WHAT IS EXPECTED:
Identify and pull out each line of the entries in which "аксессуарами" occurs.

* * *

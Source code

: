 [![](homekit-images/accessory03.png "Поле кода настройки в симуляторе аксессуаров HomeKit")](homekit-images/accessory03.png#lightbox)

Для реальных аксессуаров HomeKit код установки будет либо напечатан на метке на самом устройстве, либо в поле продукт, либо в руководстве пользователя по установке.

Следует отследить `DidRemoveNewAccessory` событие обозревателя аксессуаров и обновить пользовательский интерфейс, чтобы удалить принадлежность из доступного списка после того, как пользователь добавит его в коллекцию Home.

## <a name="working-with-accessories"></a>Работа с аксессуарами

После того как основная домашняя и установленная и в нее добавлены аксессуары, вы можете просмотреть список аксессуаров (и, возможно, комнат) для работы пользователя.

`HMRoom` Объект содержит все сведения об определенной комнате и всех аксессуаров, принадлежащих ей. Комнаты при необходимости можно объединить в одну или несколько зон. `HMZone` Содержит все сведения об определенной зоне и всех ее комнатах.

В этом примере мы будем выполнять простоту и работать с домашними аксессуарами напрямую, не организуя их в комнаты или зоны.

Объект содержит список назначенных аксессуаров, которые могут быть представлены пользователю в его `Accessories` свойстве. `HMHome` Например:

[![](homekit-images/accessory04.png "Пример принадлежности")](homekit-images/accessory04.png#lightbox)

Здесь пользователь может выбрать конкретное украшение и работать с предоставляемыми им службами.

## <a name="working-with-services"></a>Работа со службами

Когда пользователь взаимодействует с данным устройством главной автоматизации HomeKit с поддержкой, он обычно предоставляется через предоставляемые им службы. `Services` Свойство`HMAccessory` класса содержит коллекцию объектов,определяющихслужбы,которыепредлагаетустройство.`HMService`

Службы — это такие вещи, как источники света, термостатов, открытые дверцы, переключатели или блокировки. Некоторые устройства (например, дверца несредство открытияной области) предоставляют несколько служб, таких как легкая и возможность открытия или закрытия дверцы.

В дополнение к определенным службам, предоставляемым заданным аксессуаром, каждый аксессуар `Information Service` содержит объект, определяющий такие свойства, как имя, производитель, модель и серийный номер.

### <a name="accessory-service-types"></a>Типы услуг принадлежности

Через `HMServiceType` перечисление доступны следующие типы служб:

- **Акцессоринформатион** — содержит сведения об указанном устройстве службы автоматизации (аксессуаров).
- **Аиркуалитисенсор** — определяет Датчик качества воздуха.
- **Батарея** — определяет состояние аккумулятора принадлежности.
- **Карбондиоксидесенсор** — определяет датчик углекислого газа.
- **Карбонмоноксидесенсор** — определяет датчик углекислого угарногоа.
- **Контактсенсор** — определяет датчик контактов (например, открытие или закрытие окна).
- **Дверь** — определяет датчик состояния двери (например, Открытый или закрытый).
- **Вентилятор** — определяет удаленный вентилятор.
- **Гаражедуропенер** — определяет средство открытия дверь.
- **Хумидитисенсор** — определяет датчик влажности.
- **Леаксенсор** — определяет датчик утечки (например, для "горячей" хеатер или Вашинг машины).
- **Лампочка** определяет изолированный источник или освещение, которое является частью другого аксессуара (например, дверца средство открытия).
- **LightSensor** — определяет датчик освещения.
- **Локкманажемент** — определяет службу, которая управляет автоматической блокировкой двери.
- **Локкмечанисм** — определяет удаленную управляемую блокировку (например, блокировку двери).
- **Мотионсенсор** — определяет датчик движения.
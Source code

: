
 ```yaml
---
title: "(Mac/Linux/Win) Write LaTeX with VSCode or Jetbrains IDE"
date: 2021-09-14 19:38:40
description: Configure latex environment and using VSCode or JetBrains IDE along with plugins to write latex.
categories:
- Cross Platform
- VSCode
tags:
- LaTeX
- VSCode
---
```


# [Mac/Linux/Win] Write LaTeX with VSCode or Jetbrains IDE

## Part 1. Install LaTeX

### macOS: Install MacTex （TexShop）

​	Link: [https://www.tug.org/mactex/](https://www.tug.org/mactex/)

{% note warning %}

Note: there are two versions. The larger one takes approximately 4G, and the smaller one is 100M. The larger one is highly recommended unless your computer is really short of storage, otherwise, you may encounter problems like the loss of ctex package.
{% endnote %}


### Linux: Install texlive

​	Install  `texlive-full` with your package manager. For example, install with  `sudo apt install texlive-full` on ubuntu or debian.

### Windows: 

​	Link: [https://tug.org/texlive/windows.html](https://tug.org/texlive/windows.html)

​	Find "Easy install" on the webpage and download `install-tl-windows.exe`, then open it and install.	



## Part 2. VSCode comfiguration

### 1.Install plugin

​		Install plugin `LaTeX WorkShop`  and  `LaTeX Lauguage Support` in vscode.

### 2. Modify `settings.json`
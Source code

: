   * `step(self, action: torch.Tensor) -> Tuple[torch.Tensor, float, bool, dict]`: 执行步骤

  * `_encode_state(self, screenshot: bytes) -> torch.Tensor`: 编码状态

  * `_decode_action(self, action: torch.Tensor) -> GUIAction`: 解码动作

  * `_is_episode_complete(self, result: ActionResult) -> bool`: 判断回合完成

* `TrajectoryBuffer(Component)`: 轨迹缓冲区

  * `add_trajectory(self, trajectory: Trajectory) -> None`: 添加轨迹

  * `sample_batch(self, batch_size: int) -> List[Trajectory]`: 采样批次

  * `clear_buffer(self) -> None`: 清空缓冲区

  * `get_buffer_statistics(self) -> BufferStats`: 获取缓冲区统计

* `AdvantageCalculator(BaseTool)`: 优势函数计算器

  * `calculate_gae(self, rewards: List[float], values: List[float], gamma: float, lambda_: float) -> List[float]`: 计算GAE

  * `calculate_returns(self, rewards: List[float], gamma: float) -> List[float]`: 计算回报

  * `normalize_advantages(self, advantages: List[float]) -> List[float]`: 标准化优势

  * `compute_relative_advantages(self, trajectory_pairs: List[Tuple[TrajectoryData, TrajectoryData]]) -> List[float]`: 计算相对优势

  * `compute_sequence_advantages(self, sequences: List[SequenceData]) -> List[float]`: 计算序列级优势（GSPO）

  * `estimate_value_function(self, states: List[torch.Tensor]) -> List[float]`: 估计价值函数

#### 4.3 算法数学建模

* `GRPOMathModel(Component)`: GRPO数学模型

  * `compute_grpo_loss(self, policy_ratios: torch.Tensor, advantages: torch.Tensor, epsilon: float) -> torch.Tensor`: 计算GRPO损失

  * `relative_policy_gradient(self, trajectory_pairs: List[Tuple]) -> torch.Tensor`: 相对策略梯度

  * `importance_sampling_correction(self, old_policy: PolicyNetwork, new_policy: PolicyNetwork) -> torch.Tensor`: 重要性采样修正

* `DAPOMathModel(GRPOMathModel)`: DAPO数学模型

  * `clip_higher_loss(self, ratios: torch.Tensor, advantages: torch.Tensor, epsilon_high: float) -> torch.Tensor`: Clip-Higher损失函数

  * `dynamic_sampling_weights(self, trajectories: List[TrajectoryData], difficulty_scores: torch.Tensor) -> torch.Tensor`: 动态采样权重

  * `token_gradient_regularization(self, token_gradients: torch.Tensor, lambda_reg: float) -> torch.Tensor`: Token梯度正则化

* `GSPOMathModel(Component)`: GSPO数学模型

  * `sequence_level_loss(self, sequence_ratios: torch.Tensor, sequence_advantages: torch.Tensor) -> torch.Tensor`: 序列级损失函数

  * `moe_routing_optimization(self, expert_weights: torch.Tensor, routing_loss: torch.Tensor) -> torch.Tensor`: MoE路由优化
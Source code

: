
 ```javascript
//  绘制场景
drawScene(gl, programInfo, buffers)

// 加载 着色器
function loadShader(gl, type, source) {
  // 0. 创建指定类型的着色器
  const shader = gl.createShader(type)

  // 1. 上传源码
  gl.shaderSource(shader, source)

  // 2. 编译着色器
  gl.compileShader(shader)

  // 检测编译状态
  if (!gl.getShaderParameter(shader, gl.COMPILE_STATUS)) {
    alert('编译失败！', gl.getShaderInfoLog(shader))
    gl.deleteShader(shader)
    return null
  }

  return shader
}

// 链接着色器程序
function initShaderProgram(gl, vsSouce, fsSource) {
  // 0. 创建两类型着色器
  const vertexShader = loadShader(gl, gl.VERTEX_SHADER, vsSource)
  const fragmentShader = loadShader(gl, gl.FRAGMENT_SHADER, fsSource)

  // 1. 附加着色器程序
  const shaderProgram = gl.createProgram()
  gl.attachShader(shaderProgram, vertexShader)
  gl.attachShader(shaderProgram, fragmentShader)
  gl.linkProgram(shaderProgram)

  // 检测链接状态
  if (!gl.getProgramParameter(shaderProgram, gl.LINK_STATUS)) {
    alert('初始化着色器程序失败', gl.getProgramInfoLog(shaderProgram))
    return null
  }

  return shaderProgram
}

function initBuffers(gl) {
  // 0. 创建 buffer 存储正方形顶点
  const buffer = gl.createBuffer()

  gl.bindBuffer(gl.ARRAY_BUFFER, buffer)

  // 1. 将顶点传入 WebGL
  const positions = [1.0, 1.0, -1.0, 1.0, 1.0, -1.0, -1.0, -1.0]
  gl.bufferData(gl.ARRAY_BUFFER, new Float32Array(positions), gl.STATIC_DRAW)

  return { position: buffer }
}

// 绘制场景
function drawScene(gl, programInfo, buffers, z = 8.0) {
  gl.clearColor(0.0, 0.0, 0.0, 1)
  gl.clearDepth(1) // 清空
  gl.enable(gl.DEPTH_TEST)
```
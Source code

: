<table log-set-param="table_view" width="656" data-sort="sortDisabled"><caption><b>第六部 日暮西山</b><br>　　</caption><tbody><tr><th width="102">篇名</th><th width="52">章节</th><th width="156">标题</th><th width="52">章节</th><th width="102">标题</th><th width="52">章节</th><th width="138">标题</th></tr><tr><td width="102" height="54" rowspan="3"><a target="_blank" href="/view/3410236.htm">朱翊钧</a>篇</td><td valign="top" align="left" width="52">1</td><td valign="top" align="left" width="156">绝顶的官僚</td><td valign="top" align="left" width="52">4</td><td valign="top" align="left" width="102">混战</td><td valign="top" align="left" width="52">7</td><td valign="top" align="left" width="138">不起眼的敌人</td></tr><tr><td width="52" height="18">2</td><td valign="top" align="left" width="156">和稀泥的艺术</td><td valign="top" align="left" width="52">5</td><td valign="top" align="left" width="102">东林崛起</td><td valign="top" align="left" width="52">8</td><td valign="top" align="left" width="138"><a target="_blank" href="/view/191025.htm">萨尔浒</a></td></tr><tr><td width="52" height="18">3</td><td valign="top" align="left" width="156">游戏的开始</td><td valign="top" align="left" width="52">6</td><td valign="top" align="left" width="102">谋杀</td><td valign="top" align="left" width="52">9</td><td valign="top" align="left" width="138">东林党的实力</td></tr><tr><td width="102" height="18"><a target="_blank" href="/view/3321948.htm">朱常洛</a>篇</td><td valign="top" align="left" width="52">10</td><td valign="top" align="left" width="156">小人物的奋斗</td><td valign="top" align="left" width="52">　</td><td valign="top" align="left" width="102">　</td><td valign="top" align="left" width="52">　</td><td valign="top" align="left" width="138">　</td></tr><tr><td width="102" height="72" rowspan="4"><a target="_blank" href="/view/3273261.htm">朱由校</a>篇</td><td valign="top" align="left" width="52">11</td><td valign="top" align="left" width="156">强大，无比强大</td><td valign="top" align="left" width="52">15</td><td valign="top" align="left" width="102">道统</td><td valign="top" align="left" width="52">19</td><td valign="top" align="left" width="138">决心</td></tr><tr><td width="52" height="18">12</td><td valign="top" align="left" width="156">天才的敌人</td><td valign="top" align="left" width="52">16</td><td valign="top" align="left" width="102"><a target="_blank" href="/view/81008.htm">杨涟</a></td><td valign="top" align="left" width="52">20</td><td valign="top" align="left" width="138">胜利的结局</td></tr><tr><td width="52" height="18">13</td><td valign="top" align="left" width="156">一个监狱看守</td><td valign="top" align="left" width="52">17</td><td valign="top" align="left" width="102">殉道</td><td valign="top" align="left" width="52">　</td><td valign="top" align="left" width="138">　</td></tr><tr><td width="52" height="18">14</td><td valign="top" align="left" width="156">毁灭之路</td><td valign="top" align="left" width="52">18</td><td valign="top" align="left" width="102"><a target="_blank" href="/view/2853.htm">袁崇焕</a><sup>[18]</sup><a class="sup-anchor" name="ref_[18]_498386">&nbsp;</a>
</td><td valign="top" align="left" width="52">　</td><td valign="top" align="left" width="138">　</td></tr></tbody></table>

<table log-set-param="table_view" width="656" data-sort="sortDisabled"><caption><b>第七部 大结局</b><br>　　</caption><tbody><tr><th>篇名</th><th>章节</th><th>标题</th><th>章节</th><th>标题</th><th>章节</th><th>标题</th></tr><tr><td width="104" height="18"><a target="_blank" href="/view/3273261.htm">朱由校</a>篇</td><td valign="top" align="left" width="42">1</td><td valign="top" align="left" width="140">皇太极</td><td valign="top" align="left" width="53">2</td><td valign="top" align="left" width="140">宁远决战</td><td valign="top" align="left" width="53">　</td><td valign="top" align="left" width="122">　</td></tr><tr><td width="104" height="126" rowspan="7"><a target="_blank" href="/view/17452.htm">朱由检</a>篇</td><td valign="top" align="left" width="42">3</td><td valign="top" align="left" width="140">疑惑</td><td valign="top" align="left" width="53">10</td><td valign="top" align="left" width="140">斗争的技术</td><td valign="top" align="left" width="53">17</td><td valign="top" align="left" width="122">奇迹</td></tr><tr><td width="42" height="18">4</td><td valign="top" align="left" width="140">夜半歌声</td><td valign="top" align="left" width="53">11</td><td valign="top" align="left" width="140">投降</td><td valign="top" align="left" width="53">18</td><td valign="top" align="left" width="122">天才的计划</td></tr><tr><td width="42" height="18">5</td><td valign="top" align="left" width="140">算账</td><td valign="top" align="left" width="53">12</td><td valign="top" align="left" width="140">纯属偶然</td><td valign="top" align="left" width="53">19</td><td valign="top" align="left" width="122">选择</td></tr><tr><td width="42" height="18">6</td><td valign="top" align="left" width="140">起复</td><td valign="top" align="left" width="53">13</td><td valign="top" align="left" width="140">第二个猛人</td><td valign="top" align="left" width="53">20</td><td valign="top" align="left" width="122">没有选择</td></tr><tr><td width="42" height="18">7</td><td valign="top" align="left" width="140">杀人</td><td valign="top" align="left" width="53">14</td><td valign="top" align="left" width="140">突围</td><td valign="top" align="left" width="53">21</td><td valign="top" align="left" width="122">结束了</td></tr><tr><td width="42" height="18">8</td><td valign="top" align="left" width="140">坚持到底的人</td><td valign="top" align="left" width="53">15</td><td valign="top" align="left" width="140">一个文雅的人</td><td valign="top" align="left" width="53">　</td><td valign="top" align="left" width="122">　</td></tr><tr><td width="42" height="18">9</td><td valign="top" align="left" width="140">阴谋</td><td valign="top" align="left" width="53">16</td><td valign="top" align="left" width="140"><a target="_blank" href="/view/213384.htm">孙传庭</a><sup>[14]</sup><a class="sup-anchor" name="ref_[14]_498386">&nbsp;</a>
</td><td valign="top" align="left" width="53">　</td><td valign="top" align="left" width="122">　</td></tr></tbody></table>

* * *

RESPONSE FOR THIS EXERCISE:
## <a name="working-with-accessories"></a>Работа с аксессуарами
В этом примере мы будем выполнять простоту и работать с домашними аксессуарами напрямую, не организуя их в комнаты или зоны.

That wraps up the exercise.